Offensiva di Israele: in arrivo 735 milioni in armi Usa

Per i bombardamenti a Gaza

0
517
offensiva di Israele

Continua l’offensiva di Israele su Gaza. Ieri, i jet F-35 dell’aviazione militare israeliana hanno portato a termine una serie di raid nell’enclave. Altri bombardamenti sono stati compiuti nella notte. Il bilancio è drammatico. Specialmente sul fronte palestinese. Tra le vittime anche un giornalista. Ora lo Stato ebraico potrà contare su una fornitura di 735 milioni di dollari in armi dagli Stati Uniti? Dal canto loro, i democratici chiedono la sospensione della spedizione. Almeno, fino a quando la situazione non sarà rientrata.
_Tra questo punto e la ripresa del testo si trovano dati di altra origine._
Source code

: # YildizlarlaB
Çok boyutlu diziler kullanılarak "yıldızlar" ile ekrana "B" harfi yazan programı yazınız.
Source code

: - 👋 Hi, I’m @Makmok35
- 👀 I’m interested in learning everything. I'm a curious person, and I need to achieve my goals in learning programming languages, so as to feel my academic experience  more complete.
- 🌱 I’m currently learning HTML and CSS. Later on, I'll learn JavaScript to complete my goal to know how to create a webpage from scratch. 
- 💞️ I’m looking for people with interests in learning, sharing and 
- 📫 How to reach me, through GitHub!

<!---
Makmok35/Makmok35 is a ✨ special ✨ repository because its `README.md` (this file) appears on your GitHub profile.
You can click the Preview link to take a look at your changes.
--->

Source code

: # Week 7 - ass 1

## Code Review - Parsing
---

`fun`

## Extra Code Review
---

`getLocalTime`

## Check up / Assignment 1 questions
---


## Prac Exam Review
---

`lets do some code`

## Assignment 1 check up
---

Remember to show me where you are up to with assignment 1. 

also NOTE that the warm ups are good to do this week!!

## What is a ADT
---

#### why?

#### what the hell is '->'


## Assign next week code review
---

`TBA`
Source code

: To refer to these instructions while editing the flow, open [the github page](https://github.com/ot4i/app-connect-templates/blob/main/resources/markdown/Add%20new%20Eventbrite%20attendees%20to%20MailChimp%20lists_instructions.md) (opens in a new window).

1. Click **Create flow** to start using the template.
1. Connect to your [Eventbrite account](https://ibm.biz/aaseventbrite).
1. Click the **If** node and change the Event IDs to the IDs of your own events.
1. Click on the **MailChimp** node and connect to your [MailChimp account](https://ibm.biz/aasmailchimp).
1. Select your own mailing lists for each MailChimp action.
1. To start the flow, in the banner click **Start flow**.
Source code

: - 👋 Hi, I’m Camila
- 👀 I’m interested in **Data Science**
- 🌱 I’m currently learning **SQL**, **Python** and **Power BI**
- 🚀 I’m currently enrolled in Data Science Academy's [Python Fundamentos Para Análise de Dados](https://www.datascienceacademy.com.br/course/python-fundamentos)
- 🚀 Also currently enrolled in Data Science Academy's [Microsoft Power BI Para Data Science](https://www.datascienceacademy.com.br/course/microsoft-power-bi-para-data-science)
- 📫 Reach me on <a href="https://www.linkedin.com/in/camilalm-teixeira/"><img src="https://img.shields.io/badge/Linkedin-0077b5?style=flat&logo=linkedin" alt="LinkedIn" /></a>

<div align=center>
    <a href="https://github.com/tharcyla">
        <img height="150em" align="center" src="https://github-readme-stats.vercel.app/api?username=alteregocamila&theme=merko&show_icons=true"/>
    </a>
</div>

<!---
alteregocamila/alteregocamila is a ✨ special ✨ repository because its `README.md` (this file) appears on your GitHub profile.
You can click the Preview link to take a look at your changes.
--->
Continua l’offensiva di Israele?

Ancora non si dorme, la notte, a Gaza. Tra il 18 e il 19 maggio, i jet dell’aviazione militare israeliana hanno sganciato 122 bombe. In appena 25 minuti. Nel raid, le forze di sicurezza hanno abbattuto edifici in zone residenziali provocando la morte di almeno 4 persone. Tra le quali un giornalista, secondo il resoconto di Al Jazeera. Come riporta il Times of Israel, il portavoce delle IDF Hidai Zilberman ha confermato la serie di bombardamenti, precisando che “Prendono parte all’operazione 80 caccia, inclusi gli avanzati F-35“. Si tratta dei velivoli militari di quinta generazione sviluppati dalla statunitense Lockheed Martin, con la partecipazione dell’Italia quale partner di secondo livello. Zilberman ha aggiunto che l’offensiva ha interessato il Sud della Striscia. In particolare, le città di Khan Yunis e Rafah, “da dove parte la maggior parte dei razzi su Israele“. Tra gli obiettivi anche il leader militare di Hamas, Mohammed Deif.

Qualche dettaglio in più

Nelle ore precedenti erano proseguiti i lanci di missili dall’enclave verso il Sud di Israele. Nessun ferito era stato riportato. Dal 10 maggio, il giorno d’inizio dei combattimenti, si contano almeno 1.500 feriti e 219 vittime palestinesi. Di queste, 63 bambini. Mentre sul fronte israeliano si segnalano 12 vittime, inclusi 2 minori, e circa 300 feriti. A nulla sono valsi gli appelli della comunità internazionale. Neppure il Consiglio di sicurezza Onu ha adottato una dichiarazione. Intanto, le IDF insistono che le loro operazioni siano a scopo difensivo. A proposito, ribadiscono come i loro attacchi siano diretti a centri nevralgici del gruppo terroristico di Hamas, il governatore de facto dell’enclave. Quindi è del tutto irrilevante che nei palazzi-bersaglio vivano intere famiglie palestinesi. Ora, lo Stato ebraico attende il suo carico prezioso da Oltreoceano, che potrebbe aggravare ulteriormente lo squilibrio delle forze in campo.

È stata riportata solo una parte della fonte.